Though the festival of Thanksgiving originated in US, it was celebrated in many other countries too in different forms. The Europeans celebrated it to express their gratitude for the good harvest and hard work, while Greeks did it by way of celebrating with feasts, music, and parades. Ancient Jews observed the harvest festival that used to last for 8 days, and even the ancient Chinese celebrated by way of sharing the moon cake on the famous Moon festival. However, it was only after the Europeans landed in America with their own traditions that the Thanksgiving that we know today began to take shape. Few centuries later, Thanksgiving Day turned into one of the most important days in America and other countries.

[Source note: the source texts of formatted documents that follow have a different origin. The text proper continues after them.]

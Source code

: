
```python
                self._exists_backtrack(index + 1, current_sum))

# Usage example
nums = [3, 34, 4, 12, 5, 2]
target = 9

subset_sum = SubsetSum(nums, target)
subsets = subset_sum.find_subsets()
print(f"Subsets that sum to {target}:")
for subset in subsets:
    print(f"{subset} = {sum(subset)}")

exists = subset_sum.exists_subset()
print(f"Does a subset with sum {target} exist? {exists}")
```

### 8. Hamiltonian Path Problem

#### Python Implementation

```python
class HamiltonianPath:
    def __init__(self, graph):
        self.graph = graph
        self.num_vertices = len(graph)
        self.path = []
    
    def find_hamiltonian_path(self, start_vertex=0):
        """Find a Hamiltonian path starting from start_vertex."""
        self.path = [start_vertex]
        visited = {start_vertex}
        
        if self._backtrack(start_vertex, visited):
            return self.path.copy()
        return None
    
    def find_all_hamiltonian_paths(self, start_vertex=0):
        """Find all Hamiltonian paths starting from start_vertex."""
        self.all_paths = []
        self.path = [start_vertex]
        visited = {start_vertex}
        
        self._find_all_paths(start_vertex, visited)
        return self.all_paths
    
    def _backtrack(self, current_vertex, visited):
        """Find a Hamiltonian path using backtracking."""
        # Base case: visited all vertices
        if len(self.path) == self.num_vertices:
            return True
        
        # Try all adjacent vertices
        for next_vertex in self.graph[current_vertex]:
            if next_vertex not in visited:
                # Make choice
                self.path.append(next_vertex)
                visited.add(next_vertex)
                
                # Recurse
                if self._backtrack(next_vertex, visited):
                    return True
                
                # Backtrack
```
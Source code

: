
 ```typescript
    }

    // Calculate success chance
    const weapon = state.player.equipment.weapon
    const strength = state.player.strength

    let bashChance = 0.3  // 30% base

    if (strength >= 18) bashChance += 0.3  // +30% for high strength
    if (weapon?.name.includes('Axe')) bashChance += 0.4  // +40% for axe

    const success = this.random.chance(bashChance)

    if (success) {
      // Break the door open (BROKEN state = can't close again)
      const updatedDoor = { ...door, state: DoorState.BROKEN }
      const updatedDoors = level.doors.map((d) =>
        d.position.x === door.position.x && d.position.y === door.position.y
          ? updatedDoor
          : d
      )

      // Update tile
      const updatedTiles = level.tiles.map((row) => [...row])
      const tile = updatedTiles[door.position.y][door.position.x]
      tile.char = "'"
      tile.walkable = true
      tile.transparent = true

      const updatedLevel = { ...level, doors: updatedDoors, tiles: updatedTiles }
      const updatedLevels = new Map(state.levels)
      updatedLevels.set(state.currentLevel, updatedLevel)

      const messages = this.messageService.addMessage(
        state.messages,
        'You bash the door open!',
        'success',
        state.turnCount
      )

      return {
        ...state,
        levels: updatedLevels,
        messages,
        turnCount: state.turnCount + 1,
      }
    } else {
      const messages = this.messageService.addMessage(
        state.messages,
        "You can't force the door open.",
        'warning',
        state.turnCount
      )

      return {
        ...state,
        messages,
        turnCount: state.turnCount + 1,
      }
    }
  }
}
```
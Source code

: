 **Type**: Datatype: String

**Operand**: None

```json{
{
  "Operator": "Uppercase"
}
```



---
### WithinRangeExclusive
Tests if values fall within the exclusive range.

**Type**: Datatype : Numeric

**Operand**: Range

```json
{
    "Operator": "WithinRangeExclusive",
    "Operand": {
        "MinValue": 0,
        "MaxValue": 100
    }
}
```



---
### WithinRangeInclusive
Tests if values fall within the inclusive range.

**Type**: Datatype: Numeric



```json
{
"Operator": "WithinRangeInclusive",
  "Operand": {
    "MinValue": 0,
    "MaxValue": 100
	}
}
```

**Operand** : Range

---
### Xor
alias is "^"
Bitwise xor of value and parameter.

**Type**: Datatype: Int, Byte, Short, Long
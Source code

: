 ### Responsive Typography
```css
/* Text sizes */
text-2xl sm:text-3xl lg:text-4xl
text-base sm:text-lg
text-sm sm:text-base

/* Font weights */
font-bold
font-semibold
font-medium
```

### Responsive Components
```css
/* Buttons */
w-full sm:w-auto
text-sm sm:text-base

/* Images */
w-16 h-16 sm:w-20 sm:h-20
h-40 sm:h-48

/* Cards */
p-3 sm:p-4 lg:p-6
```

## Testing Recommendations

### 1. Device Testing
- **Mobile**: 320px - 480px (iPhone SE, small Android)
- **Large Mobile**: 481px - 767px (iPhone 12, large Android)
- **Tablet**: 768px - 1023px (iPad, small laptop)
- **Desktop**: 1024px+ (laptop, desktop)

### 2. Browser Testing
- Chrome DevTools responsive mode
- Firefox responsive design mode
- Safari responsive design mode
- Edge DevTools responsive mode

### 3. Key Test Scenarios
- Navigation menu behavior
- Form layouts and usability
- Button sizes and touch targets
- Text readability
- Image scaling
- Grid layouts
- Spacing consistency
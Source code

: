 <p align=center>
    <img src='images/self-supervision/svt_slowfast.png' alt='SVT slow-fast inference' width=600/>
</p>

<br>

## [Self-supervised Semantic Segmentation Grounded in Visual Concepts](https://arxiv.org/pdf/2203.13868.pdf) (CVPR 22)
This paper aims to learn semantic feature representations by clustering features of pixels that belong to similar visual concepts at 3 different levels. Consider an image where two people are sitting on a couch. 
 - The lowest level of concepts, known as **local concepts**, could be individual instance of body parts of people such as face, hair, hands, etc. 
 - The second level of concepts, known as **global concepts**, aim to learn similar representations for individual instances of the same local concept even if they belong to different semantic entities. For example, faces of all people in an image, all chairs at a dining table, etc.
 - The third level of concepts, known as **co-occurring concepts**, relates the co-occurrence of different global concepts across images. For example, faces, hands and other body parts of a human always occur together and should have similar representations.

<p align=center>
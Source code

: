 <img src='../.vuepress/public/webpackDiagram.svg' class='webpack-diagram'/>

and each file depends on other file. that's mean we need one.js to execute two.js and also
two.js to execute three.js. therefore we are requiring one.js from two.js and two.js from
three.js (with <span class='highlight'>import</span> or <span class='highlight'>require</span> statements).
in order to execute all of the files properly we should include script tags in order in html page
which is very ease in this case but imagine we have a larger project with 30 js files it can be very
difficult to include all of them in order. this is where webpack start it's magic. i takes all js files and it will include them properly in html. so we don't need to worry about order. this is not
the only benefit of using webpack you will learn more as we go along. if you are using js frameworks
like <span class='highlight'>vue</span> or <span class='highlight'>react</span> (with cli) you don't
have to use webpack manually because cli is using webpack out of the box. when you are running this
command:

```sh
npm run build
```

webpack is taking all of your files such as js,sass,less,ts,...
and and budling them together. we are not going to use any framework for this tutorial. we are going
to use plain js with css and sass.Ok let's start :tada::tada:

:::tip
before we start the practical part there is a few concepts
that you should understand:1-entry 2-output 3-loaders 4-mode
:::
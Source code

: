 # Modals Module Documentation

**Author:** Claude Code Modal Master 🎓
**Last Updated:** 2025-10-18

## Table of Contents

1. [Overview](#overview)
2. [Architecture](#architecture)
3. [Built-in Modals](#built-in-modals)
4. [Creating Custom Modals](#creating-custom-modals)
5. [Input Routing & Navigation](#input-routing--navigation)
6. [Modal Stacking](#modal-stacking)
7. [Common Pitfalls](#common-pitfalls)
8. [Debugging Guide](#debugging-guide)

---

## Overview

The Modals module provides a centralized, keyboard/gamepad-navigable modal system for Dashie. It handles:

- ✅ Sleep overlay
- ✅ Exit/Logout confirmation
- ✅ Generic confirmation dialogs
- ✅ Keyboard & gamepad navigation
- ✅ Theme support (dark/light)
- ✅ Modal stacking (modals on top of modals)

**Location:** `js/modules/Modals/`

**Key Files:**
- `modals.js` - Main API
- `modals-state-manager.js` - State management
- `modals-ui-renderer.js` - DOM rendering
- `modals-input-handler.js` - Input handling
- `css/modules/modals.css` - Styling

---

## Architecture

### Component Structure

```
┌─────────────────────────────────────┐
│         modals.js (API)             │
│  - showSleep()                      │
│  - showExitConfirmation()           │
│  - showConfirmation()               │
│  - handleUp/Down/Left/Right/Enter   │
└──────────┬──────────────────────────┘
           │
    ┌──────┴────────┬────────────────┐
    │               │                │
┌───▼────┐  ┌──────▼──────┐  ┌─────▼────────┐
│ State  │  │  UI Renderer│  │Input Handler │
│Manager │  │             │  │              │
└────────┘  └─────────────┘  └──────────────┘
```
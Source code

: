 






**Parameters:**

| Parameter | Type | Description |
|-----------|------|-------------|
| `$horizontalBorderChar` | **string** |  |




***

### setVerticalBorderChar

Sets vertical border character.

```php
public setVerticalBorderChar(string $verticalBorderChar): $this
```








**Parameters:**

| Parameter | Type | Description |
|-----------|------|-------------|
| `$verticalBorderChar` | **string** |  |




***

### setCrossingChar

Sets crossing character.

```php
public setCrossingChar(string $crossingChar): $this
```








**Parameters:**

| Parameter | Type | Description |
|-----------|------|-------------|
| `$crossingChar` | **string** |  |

It was on 20th November, 1997 that the United Nations General Assembly, in their 50th plenary meeting declared the millennium year 2000 as the International Year of Thanksgiving. It was an effort to bridge the cultural gap between diverse communities: A day to celebrate and appreciate the cornerstone of all religions with gratitude and recognition of a higher authority that inspires and guides all the life. Historic in the sense that it was also the first time that a unanimous voting had been made in favor of any spiritual idea by the United Nations General Assembly, the decision served in promoting harmony, peace, and cultural relationships among different countries.
The responsibility to lead and organize various activities for the United Nations was handed over to the Centre of World Thanksgiving, located in Dallas, Texas. The activities that were undertaken by the organization included studying the harvest related festivals of various member countries of the United Nations, by diving deep down the history of those festivals'. To honor this declaration, United Nations also released a postage stamp in 2000, dedicated to the International Year of Thanksgiving. The stamp contains an image of the ceiling of the Chapel of Thanksgiving, located at the Centre of World Thanksgiving. This stamp represents "Spiral of Life".
Though originating in the US, the Thanksgiving Day has now crossed cultural boundaries; thanks to the decision made by UN to declare the year 2000 as the International Year of Thanksgiving.